June 23, 2016 Articles

Will Securities Antitrust Cases Invite More Objections Because of the Complexity of Their Distribution Plans?

Objections in a recent case could signify that class members will start to examine distribution plans more closely

By Terry McMahon, Joel D. Rothman, and Peter M. Saparoff

The number of antitrust claims being brought in securities cases, especially class actions, in on the increase. See Peter M. Saparoff et al., “The Increasing Application of Antitrust Claims to Securities Transactions,” Securities Litigation, Winter 2016. Antitrust claims have appeared in several recent high-profile class action securities cases, including the litigations covering the LIBOR manipulation scandal [log-in required], the market for U.S. Treasuries, the foreign currency exchanges, and the precious metals markets [log-in required]. In one such class action, In re Credit Default Swaps Antitrust Litigation, No. 1:2013-md-02476 (S.D.N.Y.) (registration required), several institutional class members recently objected to a proposed settlement, criticizing, among other issues, the pricing models and methodology used to allocate settlement funds among the class plaintiffs.
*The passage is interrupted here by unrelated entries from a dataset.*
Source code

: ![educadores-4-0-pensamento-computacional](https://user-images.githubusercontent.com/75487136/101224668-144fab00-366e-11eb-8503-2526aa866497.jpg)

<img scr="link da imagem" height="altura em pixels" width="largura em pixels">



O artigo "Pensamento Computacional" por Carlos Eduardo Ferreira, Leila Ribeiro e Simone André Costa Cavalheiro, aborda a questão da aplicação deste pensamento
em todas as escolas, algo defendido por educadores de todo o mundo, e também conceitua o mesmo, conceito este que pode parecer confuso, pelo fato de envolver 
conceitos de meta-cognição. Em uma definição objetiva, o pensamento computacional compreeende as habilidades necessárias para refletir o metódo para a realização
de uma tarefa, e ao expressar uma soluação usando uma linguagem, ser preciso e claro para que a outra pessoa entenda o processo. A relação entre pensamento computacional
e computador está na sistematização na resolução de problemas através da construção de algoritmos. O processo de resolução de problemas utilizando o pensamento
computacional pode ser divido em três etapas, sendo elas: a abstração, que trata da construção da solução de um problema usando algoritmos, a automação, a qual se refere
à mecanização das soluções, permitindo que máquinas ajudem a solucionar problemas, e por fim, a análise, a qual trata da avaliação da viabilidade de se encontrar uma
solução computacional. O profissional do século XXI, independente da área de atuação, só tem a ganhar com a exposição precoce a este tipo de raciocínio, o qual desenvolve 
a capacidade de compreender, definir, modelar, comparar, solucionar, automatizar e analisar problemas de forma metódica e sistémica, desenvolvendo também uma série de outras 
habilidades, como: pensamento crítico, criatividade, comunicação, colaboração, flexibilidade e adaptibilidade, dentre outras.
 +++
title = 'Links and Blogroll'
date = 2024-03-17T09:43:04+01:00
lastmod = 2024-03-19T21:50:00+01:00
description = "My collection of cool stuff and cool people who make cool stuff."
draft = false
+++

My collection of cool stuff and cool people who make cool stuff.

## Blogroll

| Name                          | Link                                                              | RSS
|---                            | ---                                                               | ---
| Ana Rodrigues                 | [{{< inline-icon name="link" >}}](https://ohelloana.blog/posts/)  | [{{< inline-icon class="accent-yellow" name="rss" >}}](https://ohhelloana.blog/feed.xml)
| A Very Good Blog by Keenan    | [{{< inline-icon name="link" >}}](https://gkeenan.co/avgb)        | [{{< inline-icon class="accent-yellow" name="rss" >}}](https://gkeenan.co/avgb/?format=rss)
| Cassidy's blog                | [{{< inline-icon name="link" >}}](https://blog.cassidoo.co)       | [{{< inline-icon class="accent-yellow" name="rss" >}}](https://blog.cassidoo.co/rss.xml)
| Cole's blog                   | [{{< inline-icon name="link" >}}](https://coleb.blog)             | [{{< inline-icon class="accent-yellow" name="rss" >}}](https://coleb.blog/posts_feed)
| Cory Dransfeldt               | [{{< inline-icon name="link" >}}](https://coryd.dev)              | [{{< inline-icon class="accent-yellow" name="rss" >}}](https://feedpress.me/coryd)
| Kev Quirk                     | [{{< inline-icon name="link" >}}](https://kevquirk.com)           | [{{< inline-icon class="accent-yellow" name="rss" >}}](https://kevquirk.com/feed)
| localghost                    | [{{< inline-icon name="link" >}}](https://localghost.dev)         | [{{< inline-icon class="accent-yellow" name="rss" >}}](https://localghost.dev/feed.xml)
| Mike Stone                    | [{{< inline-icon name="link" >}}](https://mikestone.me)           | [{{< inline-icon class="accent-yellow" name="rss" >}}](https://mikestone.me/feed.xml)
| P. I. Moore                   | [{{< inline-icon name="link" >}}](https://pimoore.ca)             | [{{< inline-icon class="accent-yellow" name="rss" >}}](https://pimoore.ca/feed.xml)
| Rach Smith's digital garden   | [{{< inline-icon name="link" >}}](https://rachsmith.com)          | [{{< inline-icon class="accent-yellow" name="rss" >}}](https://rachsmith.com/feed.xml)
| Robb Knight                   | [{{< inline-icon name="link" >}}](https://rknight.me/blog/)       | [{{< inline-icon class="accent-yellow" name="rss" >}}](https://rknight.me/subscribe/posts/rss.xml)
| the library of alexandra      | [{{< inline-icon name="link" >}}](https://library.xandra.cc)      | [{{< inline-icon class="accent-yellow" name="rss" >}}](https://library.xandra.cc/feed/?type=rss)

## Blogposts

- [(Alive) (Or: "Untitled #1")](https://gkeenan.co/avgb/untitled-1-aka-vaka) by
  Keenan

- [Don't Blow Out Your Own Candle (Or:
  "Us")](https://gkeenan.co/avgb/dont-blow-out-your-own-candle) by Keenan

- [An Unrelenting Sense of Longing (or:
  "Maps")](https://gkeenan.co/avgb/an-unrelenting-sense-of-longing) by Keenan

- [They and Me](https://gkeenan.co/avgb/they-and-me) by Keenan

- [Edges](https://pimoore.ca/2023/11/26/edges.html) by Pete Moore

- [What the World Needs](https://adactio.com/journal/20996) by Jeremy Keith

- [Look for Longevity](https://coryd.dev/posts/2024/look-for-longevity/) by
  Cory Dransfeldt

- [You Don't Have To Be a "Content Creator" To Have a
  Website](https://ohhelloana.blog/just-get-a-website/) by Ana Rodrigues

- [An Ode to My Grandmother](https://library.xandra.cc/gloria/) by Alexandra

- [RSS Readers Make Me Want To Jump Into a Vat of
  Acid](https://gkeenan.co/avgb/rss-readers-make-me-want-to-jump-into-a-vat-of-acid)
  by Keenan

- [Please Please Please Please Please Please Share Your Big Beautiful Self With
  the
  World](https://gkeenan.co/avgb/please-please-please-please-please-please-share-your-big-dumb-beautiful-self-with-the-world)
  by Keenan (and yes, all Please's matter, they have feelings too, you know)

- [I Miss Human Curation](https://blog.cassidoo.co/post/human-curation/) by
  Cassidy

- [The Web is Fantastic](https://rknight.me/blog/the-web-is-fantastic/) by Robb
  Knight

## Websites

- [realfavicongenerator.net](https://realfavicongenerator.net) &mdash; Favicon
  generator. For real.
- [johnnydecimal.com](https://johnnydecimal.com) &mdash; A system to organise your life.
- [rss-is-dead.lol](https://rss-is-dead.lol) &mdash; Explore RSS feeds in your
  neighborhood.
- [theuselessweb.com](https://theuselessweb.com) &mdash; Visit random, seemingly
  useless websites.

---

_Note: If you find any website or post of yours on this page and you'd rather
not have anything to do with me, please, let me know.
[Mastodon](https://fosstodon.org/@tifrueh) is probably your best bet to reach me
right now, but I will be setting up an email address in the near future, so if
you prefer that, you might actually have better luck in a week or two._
Although the court has now rejected those objections and approved the settlement, it is worth examining the objections in more detail. Traditionally, objections to class action settlements focus on attorney fees. But the objections in the credit default swap (CDS) litigation could signify that class members will start to examine distribution plans more closely, especially as part of these highly complex hybrid cases that address antitrust issues in the context of securities class action litigation.